The word lottery is probably derived from the Dutch noun “lot” (fate or destiny), but the history of the practice stretches back centuries before that. It was common in the Low Countries in the 15th century to organize public lotteries for a wide range of purposes, including town fortifications and to help the poor. It then spread to England, where it was promoted as a tax-free alternative to dice and playing cards, which were forbidden in most homes.

In modern times, there are many different types of lottery, from the charitable games that award prizes to veterans and members of the military who meet certain criteria to commercial promotions in which property is given away by chance. There are even state-sponsored lotteries, where a percentage of the proceeds from ticket sales goes to the prize fund. But the classic definition of a lottery is a game in which a prize, usually a cash sum, is offered for the right to draw a number or symbols representing the winning entries.

Throughout history, lotteries have played an important role in a number of different contexts, from the dividing of land among Israel’s ancient inhabitants to the selection of slaves and slaveholders by Roman emperors. They are also well documented in biblical texts, including the admonition that “The one who is unwilling to work shall not eat” (Proverbs 23:5) and the instructions for determining the winner of a Hebrew kingship by drawing lots (Numbers 16).
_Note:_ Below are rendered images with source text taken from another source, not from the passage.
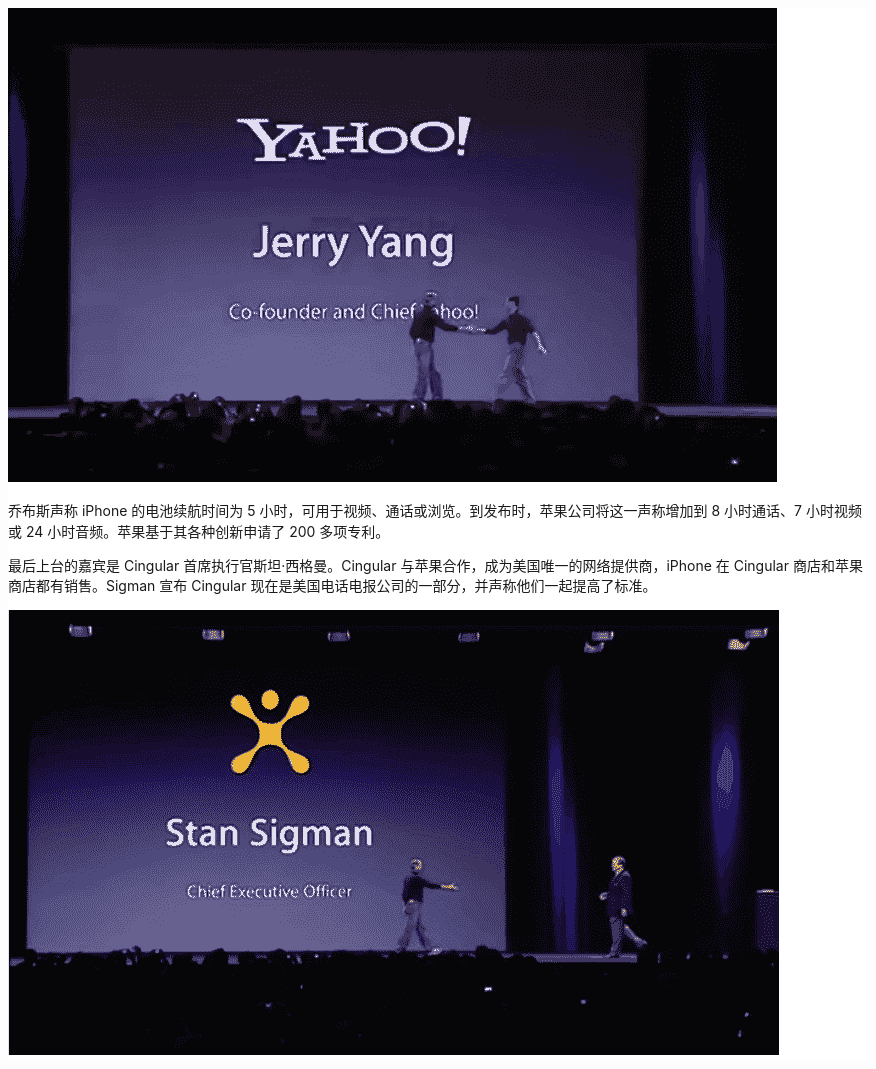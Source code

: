 ![](img/b63a99de1777b425261f2cd043cd48df.png)

乔布斯声称 iPhone 的电池续航时间为 5 小时，可用于视频、通话或浏览。到发布时，苹果公司将这一声称增加到 8 小时通话、7 小时视频或 24 小时音频。苹果基于其各种创新申请了 200 多项专利。

最后上台的嘉宾是 Cingular 首席执行官斯坦·西格曼。Cingular 与苹果合作，成为美国唯一的网络提供商，iPhone 在 Cingular 商店和苹果商店都有销售。Sigman 宣布 Cingular 现在是美国电话电报公司的一部分，并声称他们一起提高了标准。

![](img/5a4ca950b3f3233ded9275bdd2743e52.png)
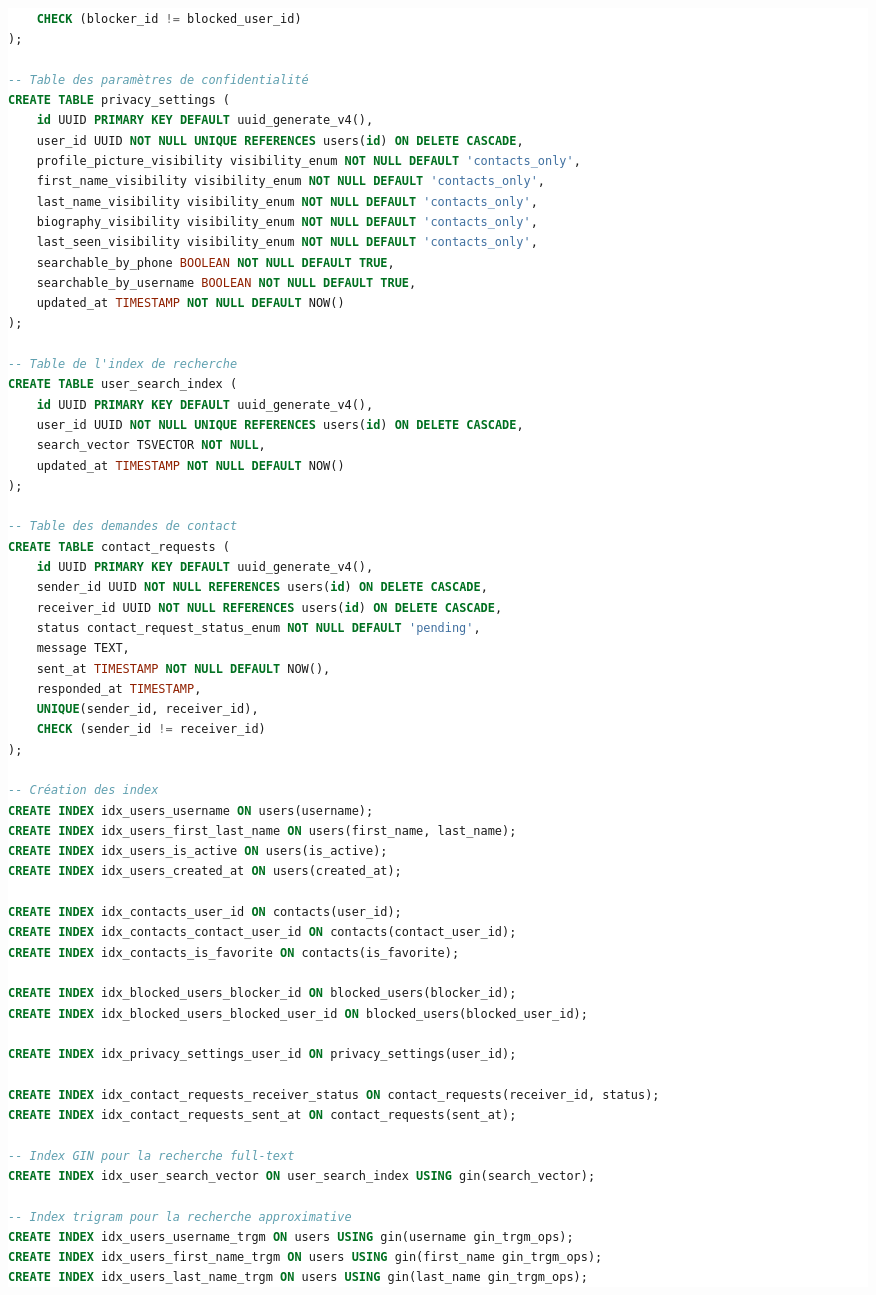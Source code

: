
 ```sql
    CHECK (blocker_id != blocked_user_id)
);

-- Table des paramètres de confidentialité
CREATE TABLE privacy_settings (
    id UUID PRIMARY KEY DEFAULT uuid_generate_v4(),
    user_id UUID NOT NULL UNIQUE REFERENCES users(id) ON DELETE CASCADE,
    profile_picture_visibility visibility_enum NOT NULL DEFAULT 'contacts_only',
    first_name_visibility visibility_enum NOT NULL DEFAULT 'contacts_only',
    last_name_visibility visibility_enum NOT NULL DEFAULT 'contacts_only',
    biography_visibility visibility_enum NOT NULL DEFAULT 'contacts_only',
    last_seen_visibility visibility_enum NOT NULL DEFAULT 'contacts_only',
    searchable_by_phone BOOLEAN NOT NULL DEFAULT TRUE,
    searchable_by_username BOOLEAN NOT NULL DEFAULT TRUE,
    updated_at TIMESTAMP NOT NULL DEFAULT NOW()
);

-- Table de l'index de recherche
CREATE TABLE user_search_index (
    id UUID PRIMARY KEY DEFAULT uuid_generate_v4(),
    user_id UUID NOT NULL UNIQUE REFERENCES users(id) ON DELETE CASCADE,
    search_vector TSVECTOR NOT NULL,
    updated_at TIMESTAMP NOT NULL DEFAULT NOW()
);

-- Table des demandes de contact
CREATE TABLE contact_requests (
    id UUID PRIMARY KEY DEFAULT uuid_generate_v4(),
    sender_id UUID NOT NULL REFERENCES users(id) ON DELETE CASCADE,
    receiver_id UUID NOT NULL REFERENCES users(id) ON DELETE CASCADE,
    status contact_request_status_enum NOT NULL DEFAULT 'pending',
    message TEXT,
    sent_at TIMESTAMP NOT NULL DEFAULT NOW(),
    responded_at TIMESTAMP,
    UNIQUE(sender_id, receiver_id),
    CHECK (sender_id != receiver_id)
);

-- Création des index
CREATE INDEX idx_users_username ON users(username);
CREATE INDEX idx_users_first_last_name ON users(first_name, last_name);
CREATE INDEX idx_users_is_active ON users(is_active);
CREATE INDEX idx_users_created_at ON users(created_at);

CREATE INDEX idx_contacts_user_id ON contacts(user_id);
CREATE INDEX idx_contacts_contact_user_id ON contacts(contact_user_id);
CREATE INDEX idx_contacts_is_favorite ON contacts(is_favorite);

CREATE INDEX idx_blocked_users_blocker_id ON blocked_users(blocker_id);
CREATE INDEX idx_blocked_users_blocked_user_id ON blocked_users(blocked_user_id);

CREATE INDEX idx_privacy_settings_user_id ON privacy_settings(user_id);

CREATE INDEX idx_contact_requests_receiver_status ON contact_requests(receiver_id, status);
CREATE INDEX idx_contact_requests_sent_at ON contact_requests(sent_at);

-- Index GIN pour la recherche full-text
CREATE INDEX idx_user_search_vector ON user_search_index USING gin(search_vector);

-- Index trigram pour la recherche approximative
CREATE INDEX idx_users_username_trgm ON users USING gin(username gin_trgm_ops);
CREATE INDEX idx_users_first_name_trgm ON users USING gin(first_name gin_trgm_ops);
CREATE INDEX idx_users_last_name_trgm ON users USING gin(last_name gin_trgm_ops);
```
It may seem counterintuitive, but the odds of winning a prize in a lottery increase with the size of the prize. The lower the odds, the less likely a person is to win, and the more it will cost to participate. This is why the average jackpot grows so much, and it is why it is so tempting for lottery participants to spend more money to improve their chances of winning.

In Shirley Jackson’s short story The Lottery, the lottery is used to punish a member of the community for committing a crime. It is a perfect example of how the use of a manipulated setting can reveal human evil and hypocrisy. The events of this story take place in a small rural village and reveal the importance of tradition in society. How does the environment influence people’s behavior? Why do some people act cruelly towards others in a mob? How does the story of The Lottery relate to mob psychology and society? Explore these questions and more as you read this short story.